I know I’m spending a lot of time talking about that opening track, but that is because it manages to contain everything wonderful about Rabbit Junk, as well as the few elements that some might find irritating. I am personally a fan of the vocals. They are unique, a difficult trait to find in heavier music (or any music). They sound similar, to me at least, to Jay Gordon of the band Orgy, though much higher in energy and with more punk / hardcore sensibilities.
“Guns” comes in afterword with just as much energy. The guitar line in it sounds like it could be the music from a Megaman video game. “The Struggle” comes next and is another good track but gets slightly lost in the shuffle. That is, until the 8bit-esque breakdown followed by a very 80’s guitar solo. This shows another possible positive and possible negative of this album. The songs are very reliant on strong memorable moments. The downside to this is finding the other parts of the song to be somewhat tiring.

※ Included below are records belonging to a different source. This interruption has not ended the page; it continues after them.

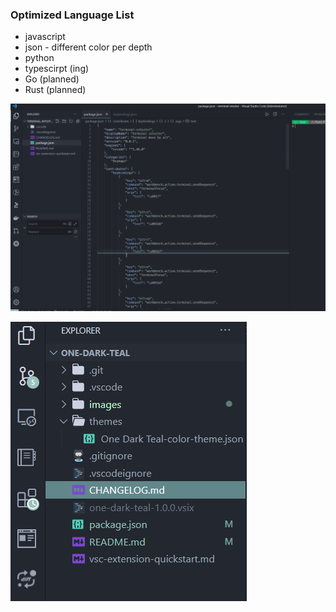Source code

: ### Optimized Language List
- javascript
- json - different color per depth
- python
- typescirpt (ing)
- Go (planned)
- Rust (planned)

![Alt Text](images/example.png)

![Alt Text](images/2.png)
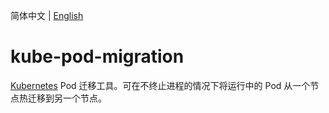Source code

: 简体中文 | [English](README.md)

# kube-pod-migration

[Kubernetes](https://kubernetes.io/) Pod 迁移工具。可在不终止进程的情况下将运行中的 Pod 从一个节点热迁移到另一个节点。
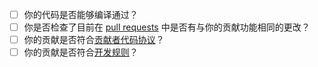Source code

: - [ ] 你的代码是否能够编译通过？
- [ ] 你是否检查了目前在 [pull requests](https://github.com/eesast/THUAI5/pulls) 中是否有与你的贡献功能相同的更改？
- [ ] 你的贡献是否符合[贡献者代码协议](https://github.com/eesast/THUAI5/blob/dev/CODE_OF_CONDUCT.md)？
- [ ] 你的贡献是否符合[开发规则](https://github.com/eesast/THUAI5#%E5%BC%80%E5%8F%91%E8%A7%84%E5%88%99)？  
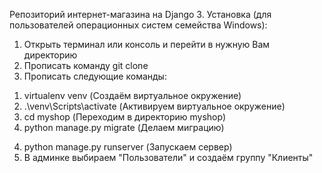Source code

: Репозиторий интернет-магазина на Django 3.
Установка (для пользователей операционных систем семейства Windows):
1. Открыть терминал или консоль и перейти в нужную Вам директорию
2. Прописать команду git clone 
3. Прописать следующие команды:
  
  1) virtualenv venv (Создаём виртуальное окружение)
  2) .\venv\Scripts\activate (Активируем виртуальное окружение)
  3) cd myshop (Переходим в директорию myshop)
  4) python manage.py migrate (Делаем миграцию)

4. python manage.py runserver (Запускаем сервер)
5. В админке выбираем "Пользователи" и создаём группу "Клиенты"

“Black” is a little too high energy and brutal. “Ghetto Blasphemer” is exciting and dystopia-sounding. “The Collection” is best when JP Anderson is using his clean vocals, followed by a really groovy quiet section. Any energy or enthusiasm you may have lost with the middle portion of the album is luckily revived with the strong two closing tracks.
All in all, I would recommend this album to fans of BOTH electronic music and metal music, not to fans of one or the other. Rabbit Junk is a remarkable statement to how heavy music can be without the traditional band set-up. It’s got some extremely brutal moments and extremely catchy hooks. Overall it’s a solid album. It isn’t complex, it isn’t technical, but it has a definite mood that it carries, and it’s fun.
Recommended Tracks: “Hero in Mr. Sholensk,” “The Struggle,” and “Ghetto Blasphemer.”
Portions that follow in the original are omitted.